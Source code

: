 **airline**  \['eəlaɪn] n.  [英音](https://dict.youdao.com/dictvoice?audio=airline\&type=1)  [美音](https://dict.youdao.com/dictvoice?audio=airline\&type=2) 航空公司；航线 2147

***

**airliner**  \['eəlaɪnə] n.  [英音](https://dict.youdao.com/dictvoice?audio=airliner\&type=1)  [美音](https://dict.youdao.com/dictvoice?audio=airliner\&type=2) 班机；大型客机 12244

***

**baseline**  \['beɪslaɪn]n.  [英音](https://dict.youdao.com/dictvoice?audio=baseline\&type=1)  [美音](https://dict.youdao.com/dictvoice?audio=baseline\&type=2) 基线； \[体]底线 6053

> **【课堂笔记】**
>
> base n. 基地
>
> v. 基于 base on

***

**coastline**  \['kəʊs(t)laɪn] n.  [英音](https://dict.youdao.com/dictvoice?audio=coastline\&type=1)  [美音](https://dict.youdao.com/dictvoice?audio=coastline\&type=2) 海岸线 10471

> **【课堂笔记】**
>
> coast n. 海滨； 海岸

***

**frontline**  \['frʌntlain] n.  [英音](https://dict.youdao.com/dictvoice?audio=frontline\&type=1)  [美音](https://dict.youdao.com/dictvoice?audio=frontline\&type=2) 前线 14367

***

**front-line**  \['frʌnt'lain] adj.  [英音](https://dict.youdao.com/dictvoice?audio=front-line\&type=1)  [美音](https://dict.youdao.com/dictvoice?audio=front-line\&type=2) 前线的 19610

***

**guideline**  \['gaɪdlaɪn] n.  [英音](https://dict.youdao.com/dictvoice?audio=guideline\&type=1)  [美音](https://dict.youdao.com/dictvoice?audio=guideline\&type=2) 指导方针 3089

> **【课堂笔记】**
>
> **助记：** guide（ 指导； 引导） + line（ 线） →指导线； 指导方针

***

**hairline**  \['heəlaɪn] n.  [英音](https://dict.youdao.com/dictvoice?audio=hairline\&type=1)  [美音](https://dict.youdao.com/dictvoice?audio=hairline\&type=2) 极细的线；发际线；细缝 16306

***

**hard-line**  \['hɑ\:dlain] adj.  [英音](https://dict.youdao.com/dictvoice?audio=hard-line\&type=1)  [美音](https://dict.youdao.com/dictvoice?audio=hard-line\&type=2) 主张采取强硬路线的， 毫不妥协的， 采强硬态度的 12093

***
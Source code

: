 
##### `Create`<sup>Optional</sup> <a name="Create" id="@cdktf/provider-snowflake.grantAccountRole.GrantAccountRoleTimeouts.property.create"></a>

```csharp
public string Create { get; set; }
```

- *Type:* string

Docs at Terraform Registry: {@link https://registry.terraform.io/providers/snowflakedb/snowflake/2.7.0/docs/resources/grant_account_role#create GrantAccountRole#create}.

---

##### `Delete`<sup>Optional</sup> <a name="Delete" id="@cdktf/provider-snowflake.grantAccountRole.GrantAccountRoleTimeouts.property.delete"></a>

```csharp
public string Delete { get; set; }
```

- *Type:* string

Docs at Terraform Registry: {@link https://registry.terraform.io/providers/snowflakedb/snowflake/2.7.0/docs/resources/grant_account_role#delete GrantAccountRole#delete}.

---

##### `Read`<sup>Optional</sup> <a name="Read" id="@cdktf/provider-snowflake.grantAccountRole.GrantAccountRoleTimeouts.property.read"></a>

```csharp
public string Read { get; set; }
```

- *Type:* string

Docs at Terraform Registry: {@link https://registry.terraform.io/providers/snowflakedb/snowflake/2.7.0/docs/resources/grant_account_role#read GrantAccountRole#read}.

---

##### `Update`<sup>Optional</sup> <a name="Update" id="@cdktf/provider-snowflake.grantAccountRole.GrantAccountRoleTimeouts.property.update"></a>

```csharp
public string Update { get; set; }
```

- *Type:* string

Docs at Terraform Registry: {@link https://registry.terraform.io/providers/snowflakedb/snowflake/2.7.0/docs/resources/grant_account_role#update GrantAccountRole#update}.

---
-=-=-=-=-
Copy every line above that includes the string "audio".

: **airline**  \['eəlaɪn] n.  [英音](https://dict.youdao.com/dictvoice?audio=airline\&type=1)  [美音](https://dict.youdao.com/dictvoice?audio=airline\&type=2) 航空公司；航线 2147
**airliner**  \['eəlaɪnə] n.  [英音](https://dict.youdao.com/dictvoice?audio=airliner\&type=1)  [美音](https://dict.youdao.com/dictvoice?audio=airliner\&type=2) 班机；大型客机 12244
**baseline**  \['beɪslaɪn]n.  [英音](https://dict.youdao.com/dictvoice?audio=baseline\&type=1)  [美音](https://dict.youdao.com/dictvoice?audio=baseline\&type=2) 基线； \[体]底线 6053
**coastline**  \['kəʊs(t)laɪn] n.  [英音](https://dict.youdao.com/dictvoice?audio=coastline\&type=1)  [美音](https://dict.youdao.com/dictvoice?audio=coastline\&type=2) 海岸线 10471
**frontline**  \['frʌntlain] n.  [英音](https://dict.youdao.com/dictvoice?audio=frontline\&type=1)  [美音](https://dict.youdao.com/dictvoice?audio=frontline\&type=2) 前线 14367
**front-line**  \['frʌnt'lain] adj.  [英音](https://dict.youdao.com/dictvoice?audio=front-line\&type=1)  [美音](https://dict.youdao.com/dictvoice?audio=front-line\&type=2) 前线的 19610
**guideline**  \['gaɪdlaɪn] n.  [英音](https://dict.youdao.com/dictvoice?audio=guideline\&type=1)  [美音](https://dict.youdao.com/dictvoice?audio=guideline\&type=2) 指导方针 3089
**hairline**  \['heəlaɪn] n.  [英音](https://dict.youdao.com/dictvoice?audio=hairline\&type=1)  [美音](https://dict.youdao.com/dictvoice?audio=hairline\&type=2) 极细的线；发际线；细缝 16306
**hard-line**  \['hɑ\:dlain] adj.  [英音](https://dict.youdao.com/dictvoice?audio=hard-line\&type=1)  [美音](https://dict.youdao.com/dictvoice?audio=hard-line\&type=2) 主张采取强硬路线的， 毫不妥协的， 采强硬态度的 12093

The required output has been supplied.